*** Data in this exercise ***

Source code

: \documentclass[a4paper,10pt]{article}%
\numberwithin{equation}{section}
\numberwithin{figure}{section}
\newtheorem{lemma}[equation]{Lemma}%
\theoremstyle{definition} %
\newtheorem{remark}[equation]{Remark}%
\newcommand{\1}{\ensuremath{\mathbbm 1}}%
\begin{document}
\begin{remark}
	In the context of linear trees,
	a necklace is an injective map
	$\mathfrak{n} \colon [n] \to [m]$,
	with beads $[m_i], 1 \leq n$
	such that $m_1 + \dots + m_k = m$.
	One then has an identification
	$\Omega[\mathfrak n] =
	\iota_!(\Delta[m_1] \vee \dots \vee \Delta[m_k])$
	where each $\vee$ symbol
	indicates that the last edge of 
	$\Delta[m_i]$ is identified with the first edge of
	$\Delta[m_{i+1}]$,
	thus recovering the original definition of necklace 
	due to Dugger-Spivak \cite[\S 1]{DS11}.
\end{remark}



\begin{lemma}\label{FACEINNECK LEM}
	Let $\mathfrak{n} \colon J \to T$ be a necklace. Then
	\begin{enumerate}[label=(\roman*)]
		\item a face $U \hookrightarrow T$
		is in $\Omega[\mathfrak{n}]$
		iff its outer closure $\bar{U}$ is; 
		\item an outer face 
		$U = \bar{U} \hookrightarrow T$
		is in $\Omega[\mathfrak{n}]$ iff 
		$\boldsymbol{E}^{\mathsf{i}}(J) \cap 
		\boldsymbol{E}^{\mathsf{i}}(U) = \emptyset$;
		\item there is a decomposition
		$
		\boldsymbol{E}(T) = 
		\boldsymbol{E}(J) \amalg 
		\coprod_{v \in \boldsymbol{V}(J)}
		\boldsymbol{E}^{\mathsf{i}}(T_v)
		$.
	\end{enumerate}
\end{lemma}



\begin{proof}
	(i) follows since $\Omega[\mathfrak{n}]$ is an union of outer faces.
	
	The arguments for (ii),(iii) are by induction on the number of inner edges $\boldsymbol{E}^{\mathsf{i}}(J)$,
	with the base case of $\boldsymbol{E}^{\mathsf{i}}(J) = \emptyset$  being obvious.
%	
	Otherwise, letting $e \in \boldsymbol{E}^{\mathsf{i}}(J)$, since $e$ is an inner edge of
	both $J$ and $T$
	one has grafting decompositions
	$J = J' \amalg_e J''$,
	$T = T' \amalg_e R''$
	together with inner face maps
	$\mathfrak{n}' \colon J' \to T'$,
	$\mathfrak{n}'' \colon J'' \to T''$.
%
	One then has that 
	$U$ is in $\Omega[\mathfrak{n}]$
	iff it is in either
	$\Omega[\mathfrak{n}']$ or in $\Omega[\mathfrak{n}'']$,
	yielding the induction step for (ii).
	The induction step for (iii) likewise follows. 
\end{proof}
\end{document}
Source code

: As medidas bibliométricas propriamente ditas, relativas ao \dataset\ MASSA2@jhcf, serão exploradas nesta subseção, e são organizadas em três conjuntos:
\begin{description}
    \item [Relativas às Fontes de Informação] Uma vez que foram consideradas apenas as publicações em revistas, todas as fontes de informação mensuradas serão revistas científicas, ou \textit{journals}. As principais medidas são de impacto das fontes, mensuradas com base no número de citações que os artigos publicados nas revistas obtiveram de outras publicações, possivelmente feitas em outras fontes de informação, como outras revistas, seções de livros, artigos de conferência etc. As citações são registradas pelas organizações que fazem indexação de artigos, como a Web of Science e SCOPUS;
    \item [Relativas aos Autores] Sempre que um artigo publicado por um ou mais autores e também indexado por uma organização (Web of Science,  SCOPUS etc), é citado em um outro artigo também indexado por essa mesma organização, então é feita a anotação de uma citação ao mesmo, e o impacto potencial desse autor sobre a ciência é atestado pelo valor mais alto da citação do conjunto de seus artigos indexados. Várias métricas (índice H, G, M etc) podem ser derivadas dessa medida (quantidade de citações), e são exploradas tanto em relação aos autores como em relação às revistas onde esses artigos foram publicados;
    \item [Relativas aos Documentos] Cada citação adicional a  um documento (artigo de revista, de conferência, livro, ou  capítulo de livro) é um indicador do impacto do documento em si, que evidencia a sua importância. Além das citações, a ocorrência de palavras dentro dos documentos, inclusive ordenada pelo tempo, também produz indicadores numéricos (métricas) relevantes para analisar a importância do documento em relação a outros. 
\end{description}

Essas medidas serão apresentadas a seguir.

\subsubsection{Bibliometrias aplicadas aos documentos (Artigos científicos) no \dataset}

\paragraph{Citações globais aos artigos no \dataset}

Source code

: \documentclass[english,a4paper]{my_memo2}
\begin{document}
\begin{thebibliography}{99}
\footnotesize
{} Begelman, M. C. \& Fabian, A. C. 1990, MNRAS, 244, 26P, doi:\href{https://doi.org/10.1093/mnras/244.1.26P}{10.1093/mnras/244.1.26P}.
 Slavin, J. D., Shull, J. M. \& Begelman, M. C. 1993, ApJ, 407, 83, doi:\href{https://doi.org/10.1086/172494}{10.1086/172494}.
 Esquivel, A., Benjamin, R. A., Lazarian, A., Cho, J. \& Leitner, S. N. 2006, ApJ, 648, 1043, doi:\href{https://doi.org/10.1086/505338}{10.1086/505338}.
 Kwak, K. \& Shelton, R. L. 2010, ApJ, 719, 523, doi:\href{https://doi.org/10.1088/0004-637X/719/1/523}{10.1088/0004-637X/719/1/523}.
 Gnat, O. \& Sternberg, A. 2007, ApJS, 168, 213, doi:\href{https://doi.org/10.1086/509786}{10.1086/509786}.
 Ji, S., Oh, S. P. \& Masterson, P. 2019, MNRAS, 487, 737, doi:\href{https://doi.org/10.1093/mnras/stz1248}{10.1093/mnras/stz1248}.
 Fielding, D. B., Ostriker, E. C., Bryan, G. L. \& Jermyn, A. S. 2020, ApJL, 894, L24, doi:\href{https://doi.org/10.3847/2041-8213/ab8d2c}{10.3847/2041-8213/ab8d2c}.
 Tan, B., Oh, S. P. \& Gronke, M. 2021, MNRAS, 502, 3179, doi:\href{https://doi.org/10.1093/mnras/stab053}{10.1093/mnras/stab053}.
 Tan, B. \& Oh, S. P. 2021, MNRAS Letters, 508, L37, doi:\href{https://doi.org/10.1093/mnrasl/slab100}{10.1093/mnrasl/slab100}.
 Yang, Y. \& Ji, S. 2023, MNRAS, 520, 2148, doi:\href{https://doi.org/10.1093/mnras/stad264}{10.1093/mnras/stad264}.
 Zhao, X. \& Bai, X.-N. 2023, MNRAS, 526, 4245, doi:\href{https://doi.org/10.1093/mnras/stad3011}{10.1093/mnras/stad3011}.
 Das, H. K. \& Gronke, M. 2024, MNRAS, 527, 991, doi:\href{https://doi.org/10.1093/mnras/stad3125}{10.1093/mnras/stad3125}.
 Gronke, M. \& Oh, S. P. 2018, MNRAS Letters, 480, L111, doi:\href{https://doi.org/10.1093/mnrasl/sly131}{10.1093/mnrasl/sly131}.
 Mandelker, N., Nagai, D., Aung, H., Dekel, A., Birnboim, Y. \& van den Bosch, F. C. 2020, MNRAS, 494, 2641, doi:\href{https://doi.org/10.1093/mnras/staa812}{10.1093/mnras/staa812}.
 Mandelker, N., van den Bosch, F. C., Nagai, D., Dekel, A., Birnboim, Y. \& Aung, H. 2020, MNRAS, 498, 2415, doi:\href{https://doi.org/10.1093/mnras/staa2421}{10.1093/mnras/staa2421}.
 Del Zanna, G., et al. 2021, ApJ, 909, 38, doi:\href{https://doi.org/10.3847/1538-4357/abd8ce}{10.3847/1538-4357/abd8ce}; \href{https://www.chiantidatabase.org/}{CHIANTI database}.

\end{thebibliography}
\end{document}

***

▶ **What to produce**:
Copy out the entries in full, exactly as they appear.

▶ **Answer below**:
Source code

: \documentclass[a4paper,10pt]{article}%
\numberwithin{equation}{section}
\numberwithin{figure}{section}
\newtheorem{lemma}[equation]{Lemma}%
\theoremstyle{definition} %
\newtheorem{remark}[equation]{Remark}%
\newcommand{\1}{\ensuremath{\mathbbm 1}}%
\begin{document}
\begin{remark}
	In the context of linear trees,
	a necklace is an injective map
	$\mathfrak{n} \colon [n] \to [m]$,
	with beads $[m_i], 1 \leq n$
	such that $m_1 + \dots + m_k = m$.
	One then has an identification
	$\Omega[\mathfrak n] =
	\iota_!(\Delta[m_1] \vee \dots \vee \Delta[m_k])$
	where each $\vee$ symbol
	indicates that the last edge of 
	$\Delta[m_i]$ is identified with the first edge of
	$\Delta[m_{i+1}]$,
	thus recovering the original definition of necklace 
	due to Dugger-Spivak \cite[\S 1]{DS11}.
\end{remark}



\begin{lemma}\label{FACEINNECK LEM}
	Let $\mathfrak{n} \colon J \to T$ be a necklace. Then
	\begin{enumerate}[label=(\roman*)]
		\item a face $U \hookrightarrow T$
		is in $\Omega[\mathfrak{n}]$
		iff its outer closure $\bar{U}$ is; 
		\item an outer face 
		$U = \bar{U} \hookrightarrow T$
		is in $\Omega[\mathfrak{n}]$ iff 
		$\boldsymbol{E}^{\mathsf{i}}(J) \cap 
		\boldsymbol{E}^{\mathsf{i}}(U) = \emptyset$;
		\item there is a decomposition
		$
		\boldsymbol{E}(T) = 
		\boldsymbol{E}(J) \amalg 
		\coprod_{v \in \boldsymbol{V}(J)}
		\boldsymbol{E}^{\mathsf{i}}(T_v)
		$.
	\end{enumerate}
\end{lemma}



\begin{proof}
	(i) follows since $\Omega[\mathfrak{n}]$ is an union of outer faces.
	
	The arguments for (ii),(iii) are by induction on the number of inner edges $\boldsymbol{E}^{\mathsf{i}}(J)$,
	with the base case of $\boldsymbol{E}^{\mathsf{i}}(J) = \emptyset$  being obvious.
%	
	Otherwise, letting $e \in \boldsymbol{E}^{\mathsf{i}}(J)$, since $e$ is an inner edge of
	both $J$ and $T$
	one has grafting decompositions
	$J = J' \amalg_e J''$,
	$T = T' \amalg_e R''$
	together with inner face maps
	$\mathfrak{n}' \colon J' \to T'$,
	$\mathfrak{n}'' \colon J'' \to T''$.
%
	One then has that 
	$U$ is in $\Omega[\mathfrak{n}]$
	iff it is in either
	$\Omega[\mathfrak{n}']$ or in $\Omega[\mathfrak{n}'']$,
	yielding the induction step for (ii).
	The induction step for (iii) likewise follows. 
\end{proof}
\end{document}
Source code

: As medidas bibliométricas propriamente ditas, relativas ao \dataset\ MASSA2@jhcf, serão exploradas nesta subseção, e são organizadas em três conjuntos:
\begin{description}
    \item [Relativas às Fontes de Informação] Uma vez que foram consideradas apenas as publicações em revistas, todas as fontes de informação mensuradas serão revistas científicas, ou \textit{journals}. As principais medidas são de impacto das fontes, mensuradas com base no número de citações que os artigos publicados nas revistas obtiveram de outras publicações, possivelmente feitas em outras fontes de informação, como outras revistas, seções de livros, artigos de conferência etc. As citações são registradas pelas organizações que fazem indexação de artigos, como a Web of Science e SCOPUS;
    \item [Relativas aos Autores] Sempre que um artigo publicado por um ou mais autores e também indexado por uma organização (Web of Science,  SCOPUS etc), é citado em um outro artigo também indexado por essa mesma organização, então é feita a anotação de uma citação ao mesmo, e o impacto potencial desse autor sobre a ciência é atestado pelo valor mais alto da citação do conjunto de seus artigos indexados. Várias métricas (índice H, G, M etc) podem ser derivadas dessa medida (quantidade de citações), e são exploradas tanto em relação aos autores como em relação às revistas onde esses artigos foram publicados;
    \item [Relativas aos Documentos] Cada citação adicional a  um documento (artigo de revista, de conferência, livro, ou  capítulo de livro) é um indicador do impacto do documento em si, que evidencia a sua importância. Além das citações, a ocorrência de palavras dentro dos documentos, inclusive ordenada pelo tempo, também produz indicadores numéricos (métricas) relevantes para analisar a importância do documento em relação a outros. 
\end{description}

Essas medidas serão apresentadas a seguir.

\subsubsection{Bibliometrias aplicadas aos documentos (Artigos científicos) no \dataset}

\paragraph{Citações globais aos artigos no \dataset}

Source code

: \documentclass[english,a4paper]{my_memo2}
\begin{document}
\begin{thebibliography}{99}
\footnotesize
{} Begelman, M. C. \& Fabian, A. C. 1990, MNRAS, 244, 26P, doi:\href{https://doi.org/10.1093/mnras/244.1.26P}{10.1093/mnras/244.1.26P}.
 Slavin, J. D., Shull, J. M. \& Begelman, M. C. 1993, ApJ, 407, 83, doi:\href{https://doi.org/10.1086/172494}{10.1086/172494}.
 Esquivel, A., Benjamin, R. A., Lazarian, A., Cho, J. \& Leitner, S. N. 2006, ApJ, 648, 1043, doi:\href{https://doi.org/10.1086/505338}{10.1086/505338}.
 Kwak, K. \& Shelton, R. L. 2010, ApJ, 719, 523, doi:\href{https://doi.org/10.1088/0004-637X/719/1/523}{10.1088/0004-637X/719/1/523}.
 Gnat, O. \& Sternberg, A. 2007, ApJS, 168, 213, doi:\href{https://doi.org/10.1086/509786}{10.1086/509786}.
 Ji, S., Oh, S. P. \& Masterson, P. 2019, MNRAS, 487, 737, doi:\href{https://doi.org/10.1093/mnras/stz1248}{10.1093/mnras/stz1248}.
 Fielding, D. B., Ostriker, E. C., Bryan, G. L. \& Jermyn, A. S. 2020, ApJL, 894, L24, doi:\href{https://doi.org/10.3847/2041-8213/ab8d2c}{10.3847/2041-8213/ab8d2c}.
 Tan, B., Oh, S. P. \& Gronke, M. 2021, MNRAS, 502, 3179, doi:\href{https://doi.org/10.1093/mnras/stab053}{10.1093/mnras/stab053}.
 Tan, B. \& Oh, S. P. 2021, MNRAS Letters, 508, L37, doi:\href{https://doi.org/10.1093/mnrasl/slab100}{10.1093/mnrasl/slab100}.
 Yang, Y. \& Ji, S. 2023, MNRAS, 520, 2148, doi:\href{https://doi.org/10.1093/mnras/stad264}{10.1093/mnras/stad264}.
 Zhao, X. \& Bai, X.-N. 2023, MNRAS, 526, 4245, doi:\href{https://doi.org/10.1093/mnras/stad3011}{10.1093/mnras/stad3011}.
 Das, H. K. \& Gronke, M. 2024, MNRAS, 527, 991, doi:\href{https://doi.org/10.1093/mnras/stad3125}{10.1093/mnras/stad3125}.
 Gronke, M. \& Oh, S. P. 2018, MNRAS Letters, 480, L111, doi:\href{https://doi.org/10.1093/mnrasl/sly131}{10.1093/mnrasl/sly131}.
 Mandelker, N., Nagai, D., Aung, H., Dekel, A., Birnboim, Y. \& van den Bosch, F. C. 2020, MNRAS, 494, 2641, doi:\href{https://doi.org/10.1093/mnras/staa812}{10.1093/mnras/staa812}.
 Mandelker, N., van den Bosch, F. C., Nagai, D., Dekel, A., Birnboim, Y. \& Aung, H. 2020, MNRAS, 498, 2415, doi:\href{https://doi.org/10.1093/mnras/staa2421}{10.1093/mnras/staa2421}.
 Del Zanna, G., et al. 2021, ApJ, 909, 38, doi:\href{https://doi.org/10.3847/1538-4357/abd8ce}{10.3847/1538-4357/abd8ce}; \href{https://www.chiantidatabase.org/}{CHIANTI database}.

\end{thebibliography}
\end{document}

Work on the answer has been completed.